Based on my understanding, the bitness of a CPU specify ...

One extreme example is the NS16032 or NS32016:

The CPU was first sold as "16-bit CPU" named "NS16032".

Later, the manufacturer decided to sell exactly the same CPU as "32-bit CPU" under the name "NS32016".

This example shows that there is no real objective criterion that decides if a CPU is a 16- or a 32-bit CPU.

Another example is the Infineon XC2000 which was marketed as "32-bit CPU" some years ago although the derivative I was working with had 16- and 40-bit registers but (as far as I remember) absolutely nothing which was 32 bits wide.

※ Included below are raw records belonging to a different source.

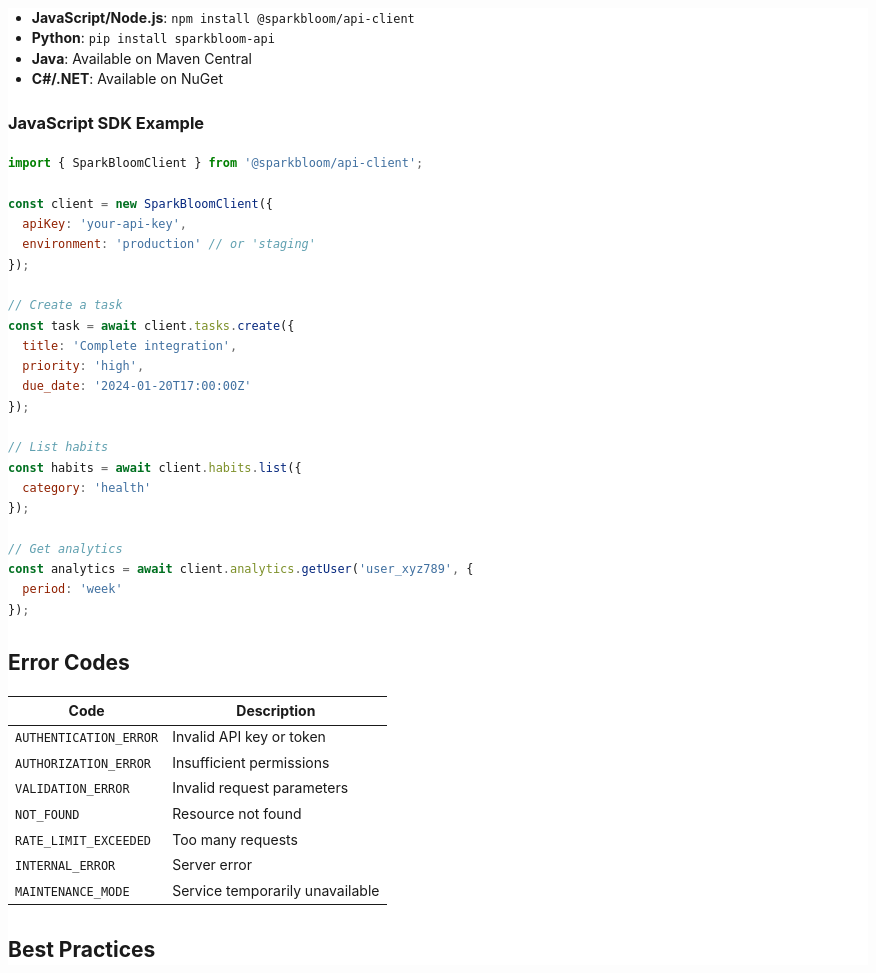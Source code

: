 - **JavaScript/Node.js**: `npm install @sparkbloom/api-client`
- **Python**: `pip install sparkbloom-api`
- **Java**: Available on Maven Central
- **C#/.NET**: Available on NuGet

### JavaScript SDK Example

```javascript
import { SparkBloomClient } from '@sparkbloom/api-client';

const client = new SparkBloomClient({
  apiKey: 'your-api-key',
  environment: 'production' // or 'staging'
});

// Create a task
const task = await client.tasks.create({
  title: 'Complete integration',
  priority: 'high',
  due_date: '2024-01-20T17:00:00Z'
});

// List habits
const habits = await client.habits.list({
  category: 'health'
});

// Get analytics
const analytics = await client.analytics.getUser('user_xyz789', {
  period: 'week'
});
```

## Error Codes

| Code | Description |
|------|-------------|
| `AUTHENTICATION_ERROR` | Invalid API key or token |
| `AUTHORIZATION_ERROR` | Insufficient permissions |
| `VALIDATION_ERROR` | Invalid request parameters |
| `NOT_FOUND` | Resource not found |
| `RATE_LIMIT_EXCEEDED` | Too many requests |
| `INTERNAL_ERROR` | Server error |
| `MAINTENANCE_MODE` | Service temporarily unavailable |

## Best Practices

... how much memory it can address.

I have heard of different criteria why I CPU is seen as 16- or 32-bit CPU.

However, I never saw that anybody used this criterion!

Most CPUs I know do not have its "bitness" as address bus width:

Modern 64-bit PC CPUs have 48 bits address bus width which means that they can access 2^48 bytes of memory...

Why the Intel 8086 CPU is called a 16-bit CPU?

There are three common criteria to define the "bitness" of a CPU:

  1. The width of the data bus
  2. The width of general purpose registers
  3. The width of operations (e.g. the CPU can perform a 16-bit addition)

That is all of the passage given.